Булат Окуджава - Похождения Шипова, или Старинный водевиль
Тут вспомнилось ему, как, еще молодой, гибкий, весь как на пружинах, скользит он с подносом по княжескому дому в столовую, где в сборе уже вся семья за обедом. В окна бьет солнце. Поднос вспыхивает ослепительно. На душе у Шилова праздник — так просто, неизвестно с чего. Поэтому он держит поднос на одной руке. Поднос неподвижен, а сам он в движении, словно французский танцовщик, и он любуется собой, каждым своим шагом, каждым наклоном, как он легко выгибается, точно льется, как ставит ноги, едва касаясь пола, как прекрасны на нем малиновый венский камзол, и кружева на манжетах, и туфли с пряжками, и белые чулки на деревенских ногах. Ловкач, ловкач, ну и ловкач! И ему слышится музыка, и он почти танцует под нее, и так в танце подлетает к столу и в танце, почти не прикасаясь руками к блюдам, раскидывает их перед сидящими, словно сдает карты. Поглядите на него! Аи да Мишка!.. Он делает круг, обегая стол, и еще один, и снова, и все это в танце, под музыку, а что, как оглянутся и увидят, и восхищению не будет конца, и дадут ему пять рублей за вдохновенный танец.

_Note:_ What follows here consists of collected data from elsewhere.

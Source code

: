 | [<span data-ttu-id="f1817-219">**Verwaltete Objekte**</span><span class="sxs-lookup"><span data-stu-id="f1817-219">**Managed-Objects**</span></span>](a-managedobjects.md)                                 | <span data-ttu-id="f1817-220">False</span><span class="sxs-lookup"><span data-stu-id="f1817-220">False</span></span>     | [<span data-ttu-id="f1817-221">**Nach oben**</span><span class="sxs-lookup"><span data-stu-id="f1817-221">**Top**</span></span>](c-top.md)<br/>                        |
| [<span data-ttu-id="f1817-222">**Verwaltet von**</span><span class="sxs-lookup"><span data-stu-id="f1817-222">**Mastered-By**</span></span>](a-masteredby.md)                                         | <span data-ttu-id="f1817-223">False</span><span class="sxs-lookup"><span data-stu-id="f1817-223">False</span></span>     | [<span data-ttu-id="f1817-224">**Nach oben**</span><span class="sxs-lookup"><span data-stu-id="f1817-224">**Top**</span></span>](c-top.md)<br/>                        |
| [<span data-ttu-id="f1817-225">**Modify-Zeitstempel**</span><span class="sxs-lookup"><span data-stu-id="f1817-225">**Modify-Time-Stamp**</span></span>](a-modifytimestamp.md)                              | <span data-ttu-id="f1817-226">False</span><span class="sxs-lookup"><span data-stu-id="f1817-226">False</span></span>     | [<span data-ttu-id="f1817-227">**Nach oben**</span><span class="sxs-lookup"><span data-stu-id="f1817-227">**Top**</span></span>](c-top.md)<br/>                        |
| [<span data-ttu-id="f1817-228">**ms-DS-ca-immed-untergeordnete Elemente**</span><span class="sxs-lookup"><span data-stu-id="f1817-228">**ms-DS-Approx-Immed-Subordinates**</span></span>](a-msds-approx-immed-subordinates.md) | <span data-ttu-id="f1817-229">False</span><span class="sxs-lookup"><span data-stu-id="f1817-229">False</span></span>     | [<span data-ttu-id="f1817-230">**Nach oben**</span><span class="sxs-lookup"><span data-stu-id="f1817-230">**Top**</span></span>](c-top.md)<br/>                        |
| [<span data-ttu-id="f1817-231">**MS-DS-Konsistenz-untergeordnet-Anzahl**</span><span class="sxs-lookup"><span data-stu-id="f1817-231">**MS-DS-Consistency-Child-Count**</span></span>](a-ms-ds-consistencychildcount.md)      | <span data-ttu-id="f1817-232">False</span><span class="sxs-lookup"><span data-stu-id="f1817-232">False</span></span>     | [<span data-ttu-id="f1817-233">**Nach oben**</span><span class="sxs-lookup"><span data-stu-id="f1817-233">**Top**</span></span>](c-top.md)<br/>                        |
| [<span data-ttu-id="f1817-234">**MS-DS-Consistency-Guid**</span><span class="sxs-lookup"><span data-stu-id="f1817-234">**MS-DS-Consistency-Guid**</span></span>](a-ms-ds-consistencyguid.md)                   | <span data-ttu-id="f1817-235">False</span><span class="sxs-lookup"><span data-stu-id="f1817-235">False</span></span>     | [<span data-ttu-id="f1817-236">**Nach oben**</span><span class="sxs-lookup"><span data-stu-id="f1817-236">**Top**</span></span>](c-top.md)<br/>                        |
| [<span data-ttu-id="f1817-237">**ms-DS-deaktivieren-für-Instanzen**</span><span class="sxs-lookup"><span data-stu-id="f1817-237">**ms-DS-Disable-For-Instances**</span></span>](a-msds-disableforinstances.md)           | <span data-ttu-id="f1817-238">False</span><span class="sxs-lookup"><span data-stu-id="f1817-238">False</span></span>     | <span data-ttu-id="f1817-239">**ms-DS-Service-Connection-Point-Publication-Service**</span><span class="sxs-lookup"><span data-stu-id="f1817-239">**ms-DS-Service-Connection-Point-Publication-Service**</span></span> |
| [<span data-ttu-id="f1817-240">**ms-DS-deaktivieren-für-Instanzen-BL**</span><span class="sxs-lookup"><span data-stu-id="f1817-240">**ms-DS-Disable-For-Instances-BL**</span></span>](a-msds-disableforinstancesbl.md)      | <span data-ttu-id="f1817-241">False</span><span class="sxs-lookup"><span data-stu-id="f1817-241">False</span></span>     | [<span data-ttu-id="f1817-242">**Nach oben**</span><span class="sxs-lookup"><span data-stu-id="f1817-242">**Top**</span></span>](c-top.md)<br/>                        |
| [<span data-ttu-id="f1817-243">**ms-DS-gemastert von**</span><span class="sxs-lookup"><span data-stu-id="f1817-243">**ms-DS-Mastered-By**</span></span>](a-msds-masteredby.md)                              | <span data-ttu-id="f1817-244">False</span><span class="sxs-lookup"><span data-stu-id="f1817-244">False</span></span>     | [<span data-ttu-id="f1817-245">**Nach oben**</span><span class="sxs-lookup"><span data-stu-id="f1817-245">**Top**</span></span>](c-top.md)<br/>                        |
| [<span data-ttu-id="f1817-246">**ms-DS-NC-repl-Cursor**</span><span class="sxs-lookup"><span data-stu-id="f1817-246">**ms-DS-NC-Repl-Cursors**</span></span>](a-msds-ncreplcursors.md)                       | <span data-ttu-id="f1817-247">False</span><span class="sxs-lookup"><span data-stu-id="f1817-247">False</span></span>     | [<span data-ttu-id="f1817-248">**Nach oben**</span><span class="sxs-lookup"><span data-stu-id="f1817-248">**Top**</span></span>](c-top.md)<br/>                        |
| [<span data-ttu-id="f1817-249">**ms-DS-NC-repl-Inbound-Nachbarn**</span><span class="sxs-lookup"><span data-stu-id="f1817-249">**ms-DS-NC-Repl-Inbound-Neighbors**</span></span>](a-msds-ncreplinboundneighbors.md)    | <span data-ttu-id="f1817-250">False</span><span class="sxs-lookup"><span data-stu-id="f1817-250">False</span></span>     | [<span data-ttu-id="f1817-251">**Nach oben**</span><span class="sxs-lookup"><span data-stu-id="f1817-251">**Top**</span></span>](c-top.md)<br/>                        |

Но никто не глядит, у них там свои разговоры вполголоса, не замечают. Он делает четвертый круг. Поднос пустеет, затем начинает уставляться вновь, использованные тарелки ложатся на него сами, вилки с вензелями, соусницы, бокалы… Никто не глядит. Он делает пятый круг, в зеленых глазах его тоска, отчаяние. Поднос летает над головами сидящих, он почти касается их, звенит посуда, музыка играет громче. Каков ловкач! Артист!.. Поглядите, ваше сиятельство, да поглядите же, как я умею, ровно птица, а ведь раньше, помните, ничего такого не умел, все норовил упасть, вы еще гневались, а нынче-то поглядите, гляньте… Он пошел на шестой круг. Никто не глядел. И, последний раз взмахнув подносом, подобно раненому журавлю, он полетел прочь…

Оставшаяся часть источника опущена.